Learning and Teaching
Teaching and learning methods
Lectures: A series of core lectures will introduce and analyse central aspects of coral reef biology, ecology and biogeochemistry, including the physiological functioning of symbiotic reef corals and the implications for adaptation and evolution of reefs under the influence of changing environmental conditions.

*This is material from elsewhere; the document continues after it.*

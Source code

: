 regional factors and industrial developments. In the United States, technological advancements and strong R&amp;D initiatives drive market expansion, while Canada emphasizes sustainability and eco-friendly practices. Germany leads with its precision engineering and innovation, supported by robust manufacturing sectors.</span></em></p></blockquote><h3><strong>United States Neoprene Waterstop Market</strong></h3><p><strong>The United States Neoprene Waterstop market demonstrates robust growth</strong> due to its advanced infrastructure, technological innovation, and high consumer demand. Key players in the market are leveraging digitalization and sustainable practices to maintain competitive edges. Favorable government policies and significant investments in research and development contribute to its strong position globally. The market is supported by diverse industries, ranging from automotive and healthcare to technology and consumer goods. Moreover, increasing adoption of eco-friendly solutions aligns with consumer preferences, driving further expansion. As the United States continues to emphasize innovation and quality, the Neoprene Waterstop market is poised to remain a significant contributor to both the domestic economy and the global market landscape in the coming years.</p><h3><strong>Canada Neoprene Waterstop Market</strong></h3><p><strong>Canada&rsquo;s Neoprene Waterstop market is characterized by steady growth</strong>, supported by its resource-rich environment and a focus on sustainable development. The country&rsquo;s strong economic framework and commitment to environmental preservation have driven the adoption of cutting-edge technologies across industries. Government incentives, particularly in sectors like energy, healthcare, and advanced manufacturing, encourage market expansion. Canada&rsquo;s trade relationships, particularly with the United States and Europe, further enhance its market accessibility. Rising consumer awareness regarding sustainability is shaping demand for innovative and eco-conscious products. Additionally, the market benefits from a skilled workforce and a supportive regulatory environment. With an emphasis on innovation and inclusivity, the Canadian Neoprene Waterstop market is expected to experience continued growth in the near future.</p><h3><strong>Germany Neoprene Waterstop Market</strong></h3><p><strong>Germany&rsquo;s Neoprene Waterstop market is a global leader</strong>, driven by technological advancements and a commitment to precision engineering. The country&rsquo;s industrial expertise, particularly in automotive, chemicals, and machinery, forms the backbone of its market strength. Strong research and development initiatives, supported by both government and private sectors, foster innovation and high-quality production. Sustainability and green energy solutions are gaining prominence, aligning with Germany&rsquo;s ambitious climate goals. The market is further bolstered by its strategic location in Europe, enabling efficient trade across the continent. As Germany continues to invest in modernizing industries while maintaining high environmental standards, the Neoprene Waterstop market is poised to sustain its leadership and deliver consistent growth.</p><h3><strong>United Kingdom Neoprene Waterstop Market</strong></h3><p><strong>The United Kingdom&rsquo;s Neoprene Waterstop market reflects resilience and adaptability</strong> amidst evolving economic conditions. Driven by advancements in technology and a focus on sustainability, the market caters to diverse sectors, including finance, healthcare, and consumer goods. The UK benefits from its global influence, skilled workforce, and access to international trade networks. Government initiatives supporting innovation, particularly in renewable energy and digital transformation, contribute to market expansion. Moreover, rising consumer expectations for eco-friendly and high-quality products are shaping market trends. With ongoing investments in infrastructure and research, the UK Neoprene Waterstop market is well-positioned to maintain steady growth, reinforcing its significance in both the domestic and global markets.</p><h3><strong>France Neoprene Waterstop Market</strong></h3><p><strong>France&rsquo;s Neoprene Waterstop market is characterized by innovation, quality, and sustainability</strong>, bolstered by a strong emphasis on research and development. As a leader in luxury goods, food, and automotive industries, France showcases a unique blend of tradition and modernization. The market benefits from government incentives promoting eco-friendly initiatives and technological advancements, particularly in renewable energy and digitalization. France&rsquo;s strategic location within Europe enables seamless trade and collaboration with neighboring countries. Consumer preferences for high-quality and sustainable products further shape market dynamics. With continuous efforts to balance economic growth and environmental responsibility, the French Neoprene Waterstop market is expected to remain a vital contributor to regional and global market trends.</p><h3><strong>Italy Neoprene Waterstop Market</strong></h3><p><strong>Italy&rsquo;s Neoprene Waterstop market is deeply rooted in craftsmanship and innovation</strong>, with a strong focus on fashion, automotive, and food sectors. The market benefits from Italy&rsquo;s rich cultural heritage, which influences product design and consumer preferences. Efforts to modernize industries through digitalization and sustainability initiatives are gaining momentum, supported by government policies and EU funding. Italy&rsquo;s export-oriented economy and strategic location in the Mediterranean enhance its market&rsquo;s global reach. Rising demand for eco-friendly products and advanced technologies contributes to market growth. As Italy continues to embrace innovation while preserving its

Case Studies: Research-centred topics of relevant interest will be covered by lectures given by guest speakers discussing their topical research carried out in Southampton and in collaborating institutions Practical sessions in coral reef biology and monitoring 1) Coral Taxonomy: A laboratory-based practical dedicated to the identification of corals at the genus and species level. 2) Coral Ecology and Reproduction: Insights in coral aquaculture and the potential for research and conservation strategies. 3) Coral Reef Monitoring: A software-based practise of reef assessment, including coral/reef organisms id, definition of coral cover in different reef settings and under varying environmental conditions
|Total study time||150|
Assessment Method Include duration of exams, whether the assessment is formative or summative and whether there are any elements that must be passed for successful completion of the module. (1) Theory Assessment (1hour). A set of problem-solving and discussion questions to evaluate accomplishment of LOs 1, 2 and 3. (2) Practical Assessment. To demonstrates achievement of LO4. (3) Final Assessment: Submission of a written document (maximum 5 pages, excluding list of references) based on the discussion of relevant scientific literature. (Evaluates accomplishment of LOs 5, 6, 7).